[v2,0/3] don't use mapcount() to check large folio sharing

Message ID 20230808020917.2230692-1-fengwei.yin@intel.com
Headers
Series don't use mapcount() to check large folio sharing |

Message

Yin Fengwei Aug. 8, 2023, 2:09 a.m. UTC
  In madvise_cold_or_pageout_pte_range() and madvise_free_pte_range(),
folio_mapcount() is used to check whether the folio is shared. But it's
not correct as folio_mapcount() returns total mapcount of large folio.

Use folio_estimated_sharers() here as the estimated number is enough.

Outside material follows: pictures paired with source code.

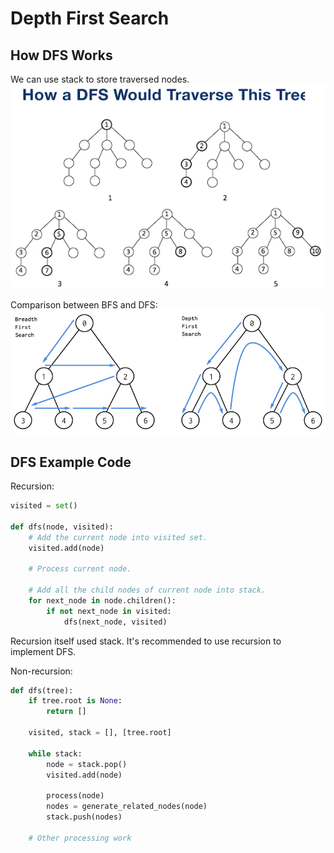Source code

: # Depth First Search

## How DFS Works
We can use stack to store traversed nodes.
![DFS](assets/dfs.png)

Comparison between BFS and DFS:
![BFS and DFS Comparison](assets/bfs_and_dfs.png)

## DFS Example Code
Recursion:

``` Python
visited = set()

def dfs(node, visited):
    # Add the current node into visited set.
    visited.add(node)

    # Process current node.

    # Add all the child nodes of current node into stack.
    for next_node in node.children():
        if not next_node in visited:
            dfs(next_node, visited)
```
Recursion itself used stack. 
It's recommended to use recursion to implement DFS.

Non-recursion:
``` Python
def dfs(tree):
    if tree.root is None:
        return [] 

    visited, stack = [], [tree.root]

    while stack:
        node = stack.pop()
        visited.add(node)

        process(node)
        nodes = generate_related_nodes(node)
        stack.push(nodes)

    # Other processing work
```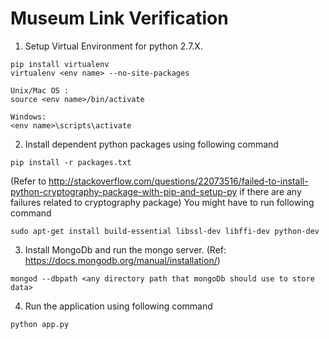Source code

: # Museum Link Verification

1. Setup Virtual Environment for python 2.7.X.

  ```
  pip install virtualenv
  virtualenv <env name> --no-site-packages

  Unix/Mac OS : 
  source <env name>/bin/activate

  Windows:
  <env name>\scripts\activate
  ```
2. Install dependent python packages using following command
  ```
  pip install -r packages.txt
  ```
  (Refer to http://stackoverflow.com/questions/22073516/failed-to-install-python-cryptography-package-with-pip-and-setup-py if there are any failures related to cryptography package)
  You might have to run following command
  ```
  sudo apt-get install build-essential libssl-dev libffi-dev python-dev
  ```

3. Install MongoDb and run the mongo server. (Ref: https://docs.mongodb.org/manual/installation/)
  ```
  mongod --dbpath <any directory path that mongoDb should use to store data>
  ```
  
4. Run the application using following command
  ```
  python app.py
  ```
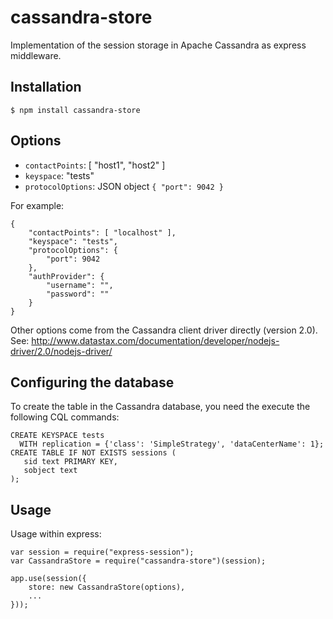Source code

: cassandra-store
===============

Implementation of the session storage in Apache Cassandra as express middleware.

## Installation

```
$ npm install cassandra-store
```

## Options

- `contactPoints`: [ "host1", "host2" ]
- `keyspace`: "tests"
- `protocolOptions`: JSON object `{ "port": 9042 }`

For example:

```
{
    "contactPoints": [ "localhost" ],
    "keyspace": "tests",
    "protocolOptions": {
        "port": 9042
    },
    "authProvider": {
        "username": "",
        "password": ""
    }
}
```

Other options come from the Cassandra client driver directly (version 2.0).
See: http://www.datastax.com/documentation/developer/nodejs-driver/2.0/nodejs-driver/

## Configuring the database

To create the table in the Cassandra database, you need the execute the
following CQL commands:

```
CREATE KEYSPACE tests
  WITH replication = {'class': 'SimpleStrategy', 'dataCenterName': 1};
CREATE TABLE IF NOT EXISTS sessions (
   sid text PRIMARY KEY,
   sobject text
);
```

## Usage

Usage within express:

```
var session = require("express-session");
var CassandraStore = require("cassandra-store")(session);

app.use(session({
    store: new CassandraStore(options),
    ...
}));
```
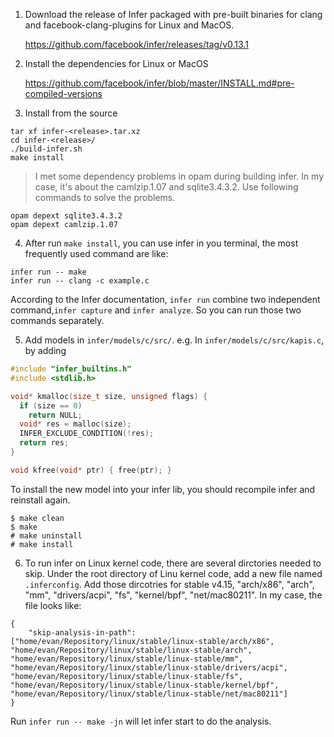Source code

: 1. Download the release of Infer packaged with pre-built binaries 
for clang and facebook-clang-plugins for Linux and MacOS.

    https://github.com/facebook/infer/releases/tag/v0.13.1

2. Install the dependencies for Linux or MacOS

    https://github.com/facebook/infer/blob/master/INSTALL.md#pre-compiled-versions

3. Install from the source

```
tar xf infer-<release>.tar.xz
cd infer-<release>/
./build-infer.sh
make install
```

> I met some dependency problems in opam during building infer. In my case, it's about the camlzip.1.07 and sqlite3.4.3.2. Use following commands to solve the problems.

```
opam depext sqlite3.4.3.2
opam depext camlzip.1.07
```

4. After run `make install`, you can use infer in you terminal,
the most frequently used command are like:

```
infer run -- make
infer run -- clang -c example.c
```

According to the Infer documentation, `infer run` combine two independent command,`infer capture` and `infer analyze`. So you can run those two commands separately. 

5. Add models in `infer/models/c/src/`. e.g. In `infer/models/c/src/kapis.c`, by adding

```c
#include "infer_builtins.h"
#include <stdlib.h>

void* kmalloc(size_t size, unsigned flags) {
  if (size == 0)
    return NULL;
  void* res = malloc(size);
  INFER_EXCLUDE_CONDITION(!res);
  return res;
}

void kfree(void* ptr) { free(ptr); }
```

To install the new model into your infer lib, you should recompile infer and reinstall again.

```
$ make clean
$ make
# make uninstall
# make install
```

6. To run infer on Linux kernel code, there are several dirctories needed to skip. Under the root directory of Linu kernel code, add a new file named `.inferconfig`. Add those dircotries for stable v4.15, "arch/x86", "arch", "mm", "drivers/acpi", "fs", "kernel/bpf", "net/mac80211". In my case, the file looks like:
 
```
{
    "skip-analysis-in-path": ["home/evan/Repository/linux/stable/linux-stable/arch/x86", "home/evan/Repository/linux/stable/linux-stable/arch", "home/evan/Repository/linux/stable/linux-stable/mm", "home/evan/Repository/linux/stable/linux-stable/drivers/acpi", "home/evan/Repository/linux/stable/linux-stable/fs", "home/evan/Repository/linux/stable/linux-stable/kernel/bpf", "home/evan/Repository/linux/stable/linux-stable/net/mac80211"]
}
```

Run `infer run -- make -jn` will let infer start to do the analysis.
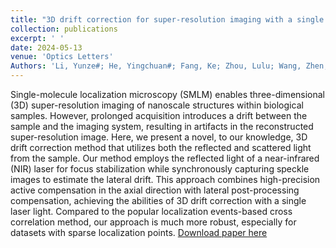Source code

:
 ```yaml
---
title: "3D drift correction for super-resolution imaging with a single laser light"
collection: publications
excerpt: ' '
date: 2024-05-13
venue: 'Optics Letters'
Authors: 'Li, Yunze#; He, Yingchuan#; Fang, Ke; Zhou, Lulu; Wang, Zhen; Shi, Wei; Li, Yiming  (2024). &quot;3D drift correction for super-resolution imaging with a single laser light &quot; <i>Optics Letters</i>.'
---
```

Single-molecule localization microscopy (SMLM) enables three-dimensional (3D) super-resolution imaging of nanoscale structures within biological samples. However, prolonged acquisition introduces a drift between the sample and the imaging system, resulting in artifacts in the reconstructed super-resolution image. Here, we present a novel, to our knowledge, 3D drift correction method that utilizes both the reflected and scattered light from the sample. Our method employs the reflected light of a near-infrared (NIR) laser for focus stabilization while synchronously capturing speckle images to estimate the lateral drift. This approach combines high-precision active compensation in the axial direction with lateral post-processing compensation, achieving the abilities of 3D drift correction with a single laser light. Compared to the popular localization events-based cross correlation method, our approach is much more robust, especially for datasets with sparse localization points.
[Download paper here](https://opg.optica.org/ol/abstract.cfm?uri=ol-49-10-2785)
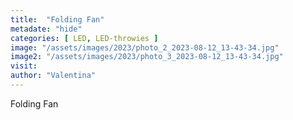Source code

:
 ```yaml
---
title:  "Folding Fan"
metadate: "hide"
categories: [ LED, LED-throwies ]
image: "/assets/images/2023/photo_2_2023-08-12_13-43-34.jpg"
image2: "/assets/images/2023/photo_3_2023-08-12_13-43-34.jpg"
visit:
author: "Valentina"
---
```


Folding Fan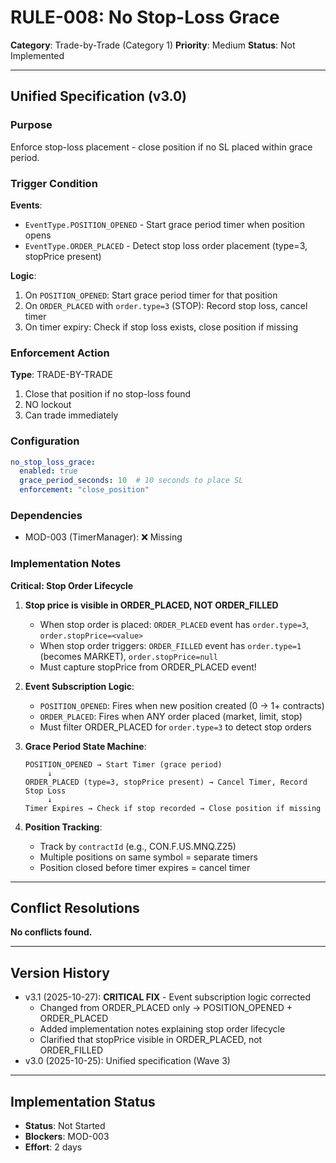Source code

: # RULE-008: No Stop-Loss Grace

**Category**: Trade-by-Trade (Category 1)
**Priority**: Medium
**Status**: Not Implemented

---

## Unified Specification (v3.0)

### Purpose
Enforce stop-loss placement - close position if no SL placed within grace period.

### Trigger Condition
**Events**:
- `EventType.POSITION_OPENED` - Start grace period timer when position opens
- `EventType.ORDER_PLACED` - Detect stop loss order placement (type=3, stopPrice present)

**Logic**:
1. On `POSITION_OPENED`: Start grace period timer for that position
2. On `ORDER_PLACED` with `order.type=3` (STOP): Record stop loss, cancel timer
3. On timer expiry: Check if stop loss exists, close position if missing

### Enforcement Action
**Type**: TRADE-BY-TRADE

1. Close that position if no stop-loss found
2. NO lockout
3. Can trade immediately

### Configuration
```yaml
no_stop_loss_grace:
  enabled: true
  grace_period_seconds: 10  # 10 seconds to place SL
  enforcement: "close_position"
```

### Dependencies
- MOD-003 (TimerManager): ❌ Missing

### Implementation Notes

**Critical: Stop Order Lifecycle**
1. **Stop price is visible in ORDER_PLACED, NOT ORDER_FILLED**
   - When stop order is placed: `ORDER_PLACED` event has `order.type=3`, `order.stopPrice=<value>`
   - When stop order triggers: `ORDER_FILLED` event has `order.type=1` (becomes MARKET), `order.stopPrice=null`
   - Must capture stopPrice from ORDER_PLACED event!

2. **Event Subscription Logic**:
   - `POSITION_OPENED`: Fires when new position created (0 → 1+ contracts)
   - `ORDER_PLACED`: Fires when ANY order placed (market, limit, stop)
   - Must filter ORDER_PLACED for `order.type=3` to detect stop orders

3. **Grace Period State Machine**:
   ```
   POSITION_OPENED → Start Timer (grace period)
        ↓
   ORDER_PLACED (type=3, stopPrice present) → Cancel Timer, Record Stop Loss
        ↓
   Timer Expires → Check if stop recorded → Close position if missing
   ```

4. **Position Tracking**:
   - Track by `contractId` (e.g., CON.F.US.MNQ.Z25)
   - Multiple positions on same symbol = separate timers
   - Position closed before timer expires = cancel timer

---

## Conflict Resolutions
**No conflicts found.**

---

## Version History
- v3.1 (2025-10-27): **CRITICAL FIX** - Event subscription logic corrected
  - Changed from ORDER_PLACED only → POSITION_OPENED + ORDER_PLACED
  - Added implementation notes explaining stop order lifecycle
  - Clarified that stopPrice visible in ORDER_PLACED, not ORDER_FILLED
- v3.0 (2025-10-25): Unified specification (Wave 3)

---

## Implementation Status
- **Status**: Not Started
- **Blockers**: MOD-003
- **Effort**: 2 days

This patchset will fix the cases:
User space application call madvise() with MADV_FREE, MADV_COLD and
MADV_PAGEOUT for specific address range. There are THP mapped to the
range. Without the patchset, the THP is skipped. With the patch, the
THP will be split and handled accordingly.

David reported the cow self test skip some cases because of
MADV_PAGEOUT skip THP:
https://lore.kernel.org/linux-mm/9e92e42d-488f-47db-ac9d-75b24cd0d037@intel.com/T/#mbf0f2ec7fbe45da47526de1d7036183981691e81
and I confirmed this patchset make it work again.


Changelog from v1:
  - Avoid two Fixes tags make backport harder. Thank Andrew for pointing
    this out.

  - Add note section to mention this is a temporary fix which is fine
    to reduce user-visble effects. For long term fix, we should wait for
    David's solution. Thank Ryan and David for pointing this out.

  - Spell user-visible effects out. Then people could decide whether
    these patches are necessary for stable branch. Thank Andrew for
    pointing this out.

V1:
https://lore.kernel.org/linux-mm/9e92e42d-488f-47db-ac9d-75b24cd0d037@intel.com/T/#med74caad0cbd0049641cfddc5b9fe793b4b50276  

Yin Fengwei (3):
  madvise:madvise_cold_or_pageout_pte_range(): don't use mapcount()
    against large folio for sharing check
  madvise:madvise_free_huge_pmd(): don't use mapcount() against large
    folio for sharing check
  madvise:madvise_free_pte_range(): don't use mapcount() against large
    folio for sharing check

 mm/huge_memory.c | 2 +-
 mm/madvise.c     | 6 +++---
 2 files changed, 4 insertions(+), 4 deletions(-)
  

Comments

Yin Fengwei Aug. 8, 2023, 4:10 a.m. UTC | #1
On 8/8/2023 10:43 AM, Yu Zhao wrote:
> On Mon, Aug 7, 2023 at 8:10 PM Yin Fengwei <fengwei.yin@intel.com> wrote:
>>
>> In madvise_cold_or_pageout_pte_range() and madvise_free_pte_range(),
>> folio_mapcount() is used to check whether the folio is shared. But it's
>> not correct as folio_mapcount() returns total mapcount of large folio.
>>
>> Use folio_estimated_sharers() here as the estimated number is enough.
>>
>>
>> This patchset will fix the cases:
>> User space application call madvise() with MADV_FREE, MADV_COLD and
>> MADV_PAGEOUT for specific address range. There are THP mapped to the
>> range. Without the patchset, the THP is skipped. With the patch, the
>> THP will be split and handled accordingly.
>>
>> David reported the cow self test skip some cases because of
>> MADV_PAGEOUT skip THP:
>> https://lore.kernel.org/linux-mm/9e92e42d-488f-47db-ac9d-75b24cd0d037@intel.com/T/#mbf0f2ec7fbe45da47526de1d7036183981691e81
>> and I confirmed this patchset make it work again.
>>
>>
>> Changelog from v1:
>>   - Avoid two Fixes tags make backport harder. Thank Andrew for pointing
>>     this out.
>>
>>   - Add note section to mention this is a temporary fix which is fine
>>     to reduce user-visble effects. For long term fix, we should wait for
>>     David's solution. Thank Ryan and David for pointing this out.
>>
>>   - Spell user-visible effects out. Then people could decide whether
>>     these patches are necessary for stable branch. Thank Andrew for
>>     pointing this out.
> 
> LGTM, thank you.
Thanks a lot for looking at this patchset.


Regards
Yin, Fengwei